Cold Walking, Calm Mind

Three things I like about riding a bike are (1) it allows me to get exercise while I am doing something useful (like getting to work or going to the store), (2) on hot days I generate my own cooling wind, and (3) it calms my mind.

I didn’t have anywhere I needed to go today and it was 21 degrees outside so a cooling wind was not desirable, but after four days of inactivity I had to get outside and do something physical. I laced up my hiking shoes and went for a long walk.

I was bundled up with a wool cap and neck gaiter to cover my head. I wore a t-shirt (my 2014 50 States Ride shirt), a polyester fleece, and a leather jacket. My hands were covered in mittens. My legs, which were going to do most of the work, were clad in light weight blue jeans. I wore wool socks in my hiking shoes.

I was cold. It was a bit windy. I started trucking. Within a half mile I was perfectly comfortable. Within a half mile my body wanted to run. The orthotics in my shoes made it feel like I was being propelled down the street. Even so, I resisted the urge. Running would almost certainly mess up my gimpy lower back.

There’s one thing you can say about the suburbs and you can’t sugarcoat it: suburbs are boring, especially when nobody is out and about. I was walking for 2 hours and saw one person outside who was not in a car. One.
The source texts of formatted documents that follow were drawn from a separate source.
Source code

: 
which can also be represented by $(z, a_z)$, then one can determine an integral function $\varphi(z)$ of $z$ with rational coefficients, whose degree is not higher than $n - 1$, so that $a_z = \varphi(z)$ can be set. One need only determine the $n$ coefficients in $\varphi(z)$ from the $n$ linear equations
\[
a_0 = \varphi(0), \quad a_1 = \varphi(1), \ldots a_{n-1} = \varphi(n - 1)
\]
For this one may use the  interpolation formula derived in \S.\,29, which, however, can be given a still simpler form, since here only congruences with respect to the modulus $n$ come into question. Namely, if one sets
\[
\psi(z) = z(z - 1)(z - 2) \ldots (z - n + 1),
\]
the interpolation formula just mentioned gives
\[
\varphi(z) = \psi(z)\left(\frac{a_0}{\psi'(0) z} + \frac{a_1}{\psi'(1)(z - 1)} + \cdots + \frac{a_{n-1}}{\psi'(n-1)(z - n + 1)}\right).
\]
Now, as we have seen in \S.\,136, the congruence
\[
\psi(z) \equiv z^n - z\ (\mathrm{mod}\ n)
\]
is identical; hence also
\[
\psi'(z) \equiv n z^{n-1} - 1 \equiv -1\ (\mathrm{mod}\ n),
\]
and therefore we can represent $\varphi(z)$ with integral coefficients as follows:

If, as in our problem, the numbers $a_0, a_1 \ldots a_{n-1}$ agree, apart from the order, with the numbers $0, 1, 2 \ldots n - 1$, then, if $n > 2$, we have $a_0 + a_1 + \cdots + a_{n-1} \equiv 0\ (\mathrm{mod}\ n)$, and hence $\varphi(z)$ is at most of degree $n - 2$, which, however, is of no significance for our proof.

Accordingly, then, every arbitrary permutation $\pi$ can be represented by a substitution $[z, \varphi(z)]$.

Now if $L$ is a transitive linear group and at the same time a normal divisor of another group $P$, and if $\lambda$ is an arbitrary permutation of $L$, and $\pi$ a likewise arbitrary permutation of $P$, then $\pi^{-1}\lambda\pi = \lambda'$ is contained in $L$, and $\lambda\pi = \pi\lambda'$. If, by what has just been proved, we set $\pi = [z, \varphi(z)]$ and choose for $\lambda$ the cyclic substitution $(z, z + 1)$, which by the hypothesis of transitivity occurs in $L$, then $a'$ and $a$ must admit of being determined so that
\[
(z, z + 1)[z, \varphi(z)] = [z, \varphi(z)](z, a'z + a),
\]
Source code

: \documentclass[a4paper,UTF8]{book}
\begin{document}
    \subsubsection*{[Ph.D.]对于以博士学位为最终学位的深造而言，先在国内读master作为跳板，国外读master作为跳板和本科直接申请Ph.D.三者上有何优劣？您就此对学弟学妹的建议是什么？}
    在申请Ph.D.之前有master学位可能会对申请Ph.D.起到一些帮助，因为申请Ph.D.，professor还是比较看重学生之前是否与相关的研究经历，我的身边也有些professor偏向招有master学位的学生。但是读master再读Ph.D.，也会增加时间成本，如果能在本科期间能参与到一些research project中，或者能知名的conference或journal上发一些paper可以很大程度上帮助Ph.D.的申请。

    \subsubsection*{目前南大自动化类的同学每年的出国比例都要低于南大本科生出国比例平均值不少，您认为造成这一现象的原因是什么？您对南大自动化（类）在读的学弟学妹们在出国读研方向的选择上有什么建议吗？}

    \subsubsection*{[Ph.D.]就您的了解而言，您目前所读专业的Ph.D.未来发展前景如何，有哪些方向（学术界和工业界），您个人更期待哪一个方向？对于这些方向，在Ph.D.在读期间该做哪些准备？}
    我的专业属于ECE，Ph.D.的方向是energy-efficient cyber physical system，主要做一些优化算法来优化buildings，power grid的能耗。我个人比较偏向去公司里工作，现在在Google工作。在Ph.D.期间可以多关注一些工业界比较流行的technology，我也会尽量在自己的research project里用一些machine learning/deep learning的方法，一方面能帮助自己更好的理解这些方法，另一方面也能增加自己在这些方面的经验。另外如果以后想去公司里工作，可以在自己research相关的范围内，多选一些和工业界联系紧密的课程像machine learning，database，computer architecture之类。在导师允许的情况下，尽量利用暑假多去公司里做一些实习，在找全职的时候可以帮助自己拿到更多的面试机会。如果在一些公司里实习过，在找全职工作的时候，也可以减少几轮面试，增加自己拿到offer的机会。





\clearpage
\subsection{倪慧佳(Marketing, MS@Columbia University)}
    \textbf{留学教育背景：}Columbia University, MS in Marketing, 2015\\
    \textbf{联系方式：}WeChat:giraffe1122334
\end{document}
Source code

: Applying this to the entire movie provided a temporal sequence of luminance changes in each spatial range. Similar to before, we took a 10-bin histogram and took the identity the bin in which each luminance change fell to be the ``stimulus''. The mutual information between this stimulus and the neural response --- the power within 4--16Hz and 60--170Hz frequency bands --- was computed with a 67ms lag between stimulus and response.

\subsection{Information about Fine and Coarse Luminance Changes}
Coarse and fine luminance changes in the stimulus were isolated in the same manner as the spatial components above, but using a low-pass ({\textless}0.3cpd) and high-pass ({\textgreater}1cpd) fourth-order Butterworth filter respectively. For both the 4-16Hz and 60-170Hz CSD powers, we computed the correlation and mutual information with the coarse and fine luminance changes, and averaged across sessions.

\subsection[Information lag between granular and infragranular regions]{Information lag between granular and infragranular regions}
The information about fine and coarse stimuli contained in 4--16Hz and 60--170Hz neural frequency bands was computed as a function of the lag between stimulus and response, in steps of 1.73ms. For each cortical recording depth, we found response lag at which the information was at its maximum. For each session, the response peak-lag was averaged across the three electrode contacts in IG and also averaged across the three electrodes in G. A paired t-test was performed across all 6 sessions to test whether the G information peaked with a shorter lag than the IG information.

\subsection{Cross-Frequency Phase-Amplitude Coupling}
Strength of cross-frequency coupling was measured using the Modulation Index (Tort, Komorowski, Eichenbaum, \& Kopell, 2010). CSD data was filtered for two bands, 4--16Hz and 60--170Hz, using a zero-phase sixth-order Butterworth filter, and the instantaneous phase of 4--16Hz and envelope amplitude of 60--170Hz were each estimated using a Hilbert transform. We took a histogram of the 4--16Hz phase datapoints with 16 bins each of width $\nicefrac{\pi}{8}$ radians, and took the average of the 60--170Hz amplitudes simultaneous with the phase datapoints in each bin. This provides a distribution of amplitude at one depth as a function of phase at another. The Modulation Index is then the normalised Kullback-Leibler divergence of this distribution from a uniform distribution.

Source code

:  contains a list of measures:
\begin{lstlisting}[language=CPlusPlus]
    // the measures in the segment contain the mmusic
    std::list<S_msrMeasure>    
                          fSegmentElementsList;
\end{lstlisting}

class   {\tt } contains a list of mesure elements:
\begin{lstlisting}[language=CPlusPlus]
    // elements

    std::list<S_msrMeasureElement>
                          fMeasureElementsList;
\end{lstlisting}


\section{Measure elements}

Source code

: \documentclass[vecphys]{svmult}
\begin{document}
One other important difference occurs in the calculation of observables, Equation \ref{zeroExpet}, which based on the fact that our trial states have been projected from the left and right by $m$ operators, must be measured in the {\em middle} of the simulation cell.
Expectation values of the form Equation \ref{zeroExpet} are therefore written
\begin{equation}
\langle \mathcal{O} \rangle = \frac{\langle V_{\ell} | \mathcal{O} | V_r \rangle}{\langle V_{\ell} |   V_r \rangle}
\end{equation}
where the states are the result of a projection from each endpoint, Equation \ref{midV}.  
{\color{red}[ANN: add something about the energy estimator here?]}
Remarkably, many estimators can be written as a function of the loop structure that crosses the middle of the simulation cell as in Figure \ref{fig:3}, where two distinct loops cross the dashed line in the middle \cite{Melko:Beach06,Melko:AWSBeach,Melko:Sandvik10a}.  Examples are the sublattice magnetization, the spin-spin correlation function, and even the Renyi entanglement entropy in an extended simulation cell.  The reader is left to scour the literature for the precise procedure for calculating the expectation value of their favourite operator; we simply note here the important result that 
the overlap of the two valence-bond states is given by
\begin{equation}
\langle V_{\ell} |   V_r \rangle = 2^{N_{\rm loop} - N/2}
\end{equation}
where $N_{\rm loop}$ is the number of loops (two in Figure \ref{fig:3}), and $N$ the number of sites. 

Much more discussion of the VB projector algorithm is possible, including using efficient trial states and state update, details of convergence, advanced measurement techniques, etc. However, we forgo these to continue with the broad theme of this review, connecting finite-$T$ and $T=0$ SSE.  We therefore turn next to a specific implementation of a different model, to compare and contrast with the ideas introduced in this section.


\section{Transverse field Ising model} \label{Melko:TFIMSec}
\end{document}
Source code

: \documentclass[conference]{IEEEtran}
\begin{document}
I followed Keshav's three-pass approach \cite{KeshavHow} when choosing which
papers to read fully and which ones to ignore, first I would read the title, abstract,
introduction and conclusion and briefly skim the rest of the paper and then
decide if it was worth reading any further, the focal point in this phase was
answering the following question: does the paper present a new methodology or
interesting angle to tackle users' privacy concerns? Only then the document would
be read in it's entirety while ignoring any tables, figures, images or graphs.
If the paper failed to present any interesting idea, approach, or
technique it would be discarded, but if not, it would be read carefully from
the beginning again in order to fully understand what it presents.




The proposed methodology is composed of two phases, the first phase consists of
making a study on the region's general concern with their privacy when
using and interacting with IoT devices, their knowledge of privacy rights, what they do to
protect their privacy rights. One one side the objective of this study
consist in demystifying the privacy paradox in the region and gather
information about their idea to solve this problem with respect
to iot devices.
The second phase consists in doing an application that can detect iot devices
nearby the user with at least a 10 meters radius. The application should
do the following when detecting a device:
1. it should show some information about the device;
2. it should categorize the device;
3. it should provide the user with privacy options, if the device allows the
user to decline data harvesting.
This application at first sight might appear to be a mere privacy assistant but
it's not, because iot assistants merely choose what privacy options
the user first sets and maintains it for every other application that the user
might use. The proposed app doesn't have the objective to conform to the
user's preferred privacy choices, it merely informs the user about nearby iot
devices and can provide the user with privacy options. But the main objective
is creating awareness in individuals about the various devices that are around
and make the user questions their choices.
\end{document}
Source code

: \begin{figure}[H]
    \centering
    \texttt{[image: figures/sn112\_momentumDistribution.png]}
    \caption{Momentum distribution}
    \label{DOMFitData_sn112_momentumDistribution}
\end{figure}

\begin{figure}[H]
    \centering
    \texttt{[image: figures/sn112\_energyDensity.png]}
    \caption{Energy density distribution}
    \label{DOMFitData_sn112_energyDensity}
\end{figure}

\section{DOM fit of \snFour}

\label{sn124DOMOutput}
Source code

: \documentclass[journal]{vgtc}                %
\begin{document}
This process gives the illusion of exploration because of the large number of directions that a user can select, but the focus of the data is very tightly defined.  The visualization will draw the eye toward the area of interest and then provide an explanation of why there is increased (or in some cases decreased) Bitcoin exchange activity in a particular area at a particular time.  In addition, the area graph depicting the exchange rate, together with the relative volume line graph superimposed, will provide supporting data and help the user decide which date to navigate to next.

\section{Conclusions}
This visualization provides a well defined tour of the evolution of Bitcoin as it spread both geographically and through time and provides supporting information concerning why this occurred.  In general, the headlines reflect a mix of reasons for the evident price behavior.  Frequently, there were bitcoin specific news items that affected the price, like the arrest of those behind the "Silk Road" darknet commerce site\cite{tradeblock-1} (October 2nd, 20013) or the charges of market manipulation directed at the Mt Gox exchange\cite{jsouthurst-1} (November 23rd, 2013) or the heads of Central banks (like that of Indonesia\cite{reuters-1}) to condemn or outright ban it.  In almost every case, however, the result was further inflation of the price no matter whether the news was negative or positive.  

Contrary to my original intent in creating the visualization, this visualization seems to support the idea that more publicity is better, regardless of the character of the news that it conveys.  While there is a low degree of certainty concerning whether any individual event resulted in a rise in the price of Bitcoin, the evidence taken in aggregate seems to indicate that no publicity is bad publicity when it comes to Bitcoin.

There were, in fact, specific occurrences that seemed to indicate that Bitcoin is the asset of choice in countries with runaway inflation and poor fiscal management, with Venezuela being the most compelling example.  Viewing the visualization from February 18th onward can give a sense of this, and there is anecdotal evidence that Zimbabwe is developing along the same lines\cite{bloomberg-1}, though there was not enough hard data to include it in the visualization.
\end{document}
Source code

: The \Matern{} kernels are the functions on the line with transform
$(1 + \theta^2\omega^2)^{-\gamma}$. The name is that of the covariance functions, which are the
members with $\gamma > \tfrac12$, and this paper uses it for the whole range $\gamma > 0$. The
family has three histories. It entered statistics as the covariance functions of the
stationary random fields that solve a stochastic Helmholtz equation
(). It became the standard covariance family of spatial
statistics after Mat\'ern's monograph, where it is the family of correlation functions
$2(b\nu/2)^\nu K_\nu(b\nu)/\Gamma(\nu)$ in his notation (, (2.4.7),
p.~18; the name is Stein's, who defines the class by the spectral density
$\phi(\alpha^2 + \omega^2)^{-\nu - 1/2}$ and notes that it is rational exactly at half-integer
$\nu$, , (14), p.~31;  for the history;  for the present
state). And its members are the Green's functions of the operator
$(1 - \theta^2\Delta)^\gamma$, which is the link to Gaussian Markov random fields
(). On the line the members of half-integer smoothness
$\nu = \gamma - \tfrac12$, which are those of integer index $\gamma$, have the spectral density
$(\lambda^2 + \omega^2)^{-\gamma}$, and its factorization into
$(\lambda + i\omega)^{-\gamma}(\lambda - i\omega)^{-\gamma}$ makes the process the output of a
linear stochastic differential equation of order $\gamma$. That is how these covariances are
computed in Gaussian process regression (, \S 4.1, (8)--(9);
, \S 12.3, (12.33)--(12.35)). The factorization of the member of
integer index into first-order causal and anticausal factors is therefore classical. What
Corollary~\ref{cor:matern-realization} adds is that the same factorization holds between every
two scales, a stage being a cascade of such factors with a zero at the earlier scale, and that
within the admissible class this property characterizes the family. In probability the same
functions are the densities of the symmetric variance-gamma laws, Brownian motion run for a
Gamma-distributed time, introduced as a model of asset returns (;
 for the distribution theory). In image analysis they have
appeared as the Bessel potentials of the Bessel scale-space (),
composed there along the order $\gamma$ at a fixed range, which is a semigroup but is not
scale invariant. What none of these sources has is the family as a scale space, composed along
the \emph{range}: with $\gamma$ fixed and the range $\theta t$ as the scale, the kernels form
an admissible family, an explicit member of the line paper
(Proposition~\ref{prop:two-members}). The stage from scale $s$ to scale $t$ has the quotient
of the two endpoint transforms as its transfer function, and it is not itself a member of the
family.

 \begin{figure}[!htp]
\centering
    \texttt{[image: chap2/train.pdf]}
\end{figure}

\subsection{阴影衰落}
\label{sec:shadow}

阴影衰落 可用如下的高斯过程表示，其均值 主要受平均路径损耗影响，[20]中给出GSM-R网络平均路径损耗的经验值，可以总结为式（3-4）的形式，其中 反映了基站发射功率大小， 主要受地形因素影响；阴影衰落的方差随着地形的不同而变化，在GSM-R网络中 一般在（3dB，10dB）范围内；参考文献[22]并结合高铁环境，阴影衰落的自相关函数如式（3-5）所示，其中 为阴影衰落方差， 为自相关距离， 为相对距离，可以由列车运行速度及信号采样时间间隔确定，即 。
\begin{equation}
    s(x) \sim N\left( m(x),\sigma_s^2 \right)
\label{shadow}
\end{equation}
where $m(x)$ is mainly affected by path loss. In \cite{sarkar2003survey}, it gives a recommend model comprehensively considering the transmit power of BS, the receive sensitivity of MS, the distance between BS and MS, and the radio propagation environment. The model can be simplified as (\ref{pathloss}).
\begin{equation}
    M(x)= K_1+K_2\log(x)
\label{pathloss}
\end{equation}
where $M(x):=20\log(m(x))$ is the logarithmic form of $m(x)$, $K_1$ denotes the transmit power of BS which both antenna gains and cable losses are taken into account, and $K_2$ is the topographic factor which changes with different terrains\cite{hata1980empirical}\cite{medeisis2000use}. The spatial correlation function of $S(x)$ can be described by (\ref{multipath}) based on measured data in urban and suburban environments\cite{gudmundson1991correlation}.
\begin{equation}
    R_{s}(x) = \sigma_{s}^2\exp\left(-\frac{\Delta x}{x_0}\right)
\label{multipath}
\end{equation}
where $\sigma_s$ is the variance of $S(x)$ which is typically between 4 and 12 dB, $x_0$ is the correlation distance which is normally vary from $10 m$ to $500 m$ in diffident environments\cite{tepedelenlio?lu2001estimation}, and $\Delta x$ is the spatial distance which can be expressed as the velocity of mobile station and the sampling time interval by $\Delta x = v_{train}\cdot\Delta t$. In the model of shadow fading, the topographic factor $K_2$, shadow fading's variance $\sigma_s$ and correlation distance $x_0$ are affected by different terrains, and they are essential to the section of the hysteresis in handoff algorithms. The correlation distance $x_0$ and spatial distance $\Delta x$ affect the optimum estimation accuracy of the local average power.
Another thing you can say about suburbs like the Fort Hunt area of Fairfax County where I live is the good folks at VDOT have absolutely no clue about pedestrians. In someplaces there is a concrete sidewalk. In others there is an asphalt path, typically bulging with tree roots. In others still the sidewalk disappears. And sometimes when the sidewalk disappears there is no shoulder to walk on. That means you get to walk in the road on busy, narrow streets like Fort Hunt Road. VDOT it seems is all about cars.

I had nowhere to go and didn’t need to get there at any particular time. I tried my best not to think about work or people or anything in particular. Many years ago when I was a runner, this was what completely turned me on about running. I could just turn off the chatter in my head and go on autopilot. When I was in really good shape, I’d do what I called run from the hips. This meant that my stride was automatic, almost robotic, effortless. When you get to this point running becomes moving meditation. It’s prettty awesome.

So that’s what I was striving for. I can’t say I was successful. You can’t really zone out when you’re worried about getting run over by a Subaru. But I tried.

My speed slowed a bit after three miles. I started running over work stuff in my head. After about a half mile of that I refocused on not focusing (if that makes any sense). I made my way to a deli and bought lunch to go. Then I trucked the rest of the way home. When I arrived the thermometer said it was 26 degrees. Bangor tanning weather.

It wasn’t as good as a walk in the woods or a bike ride on country roads on a sunny summer day, but it served it’s purpose. It got my outside. I broke a sweat. I calmed my mind.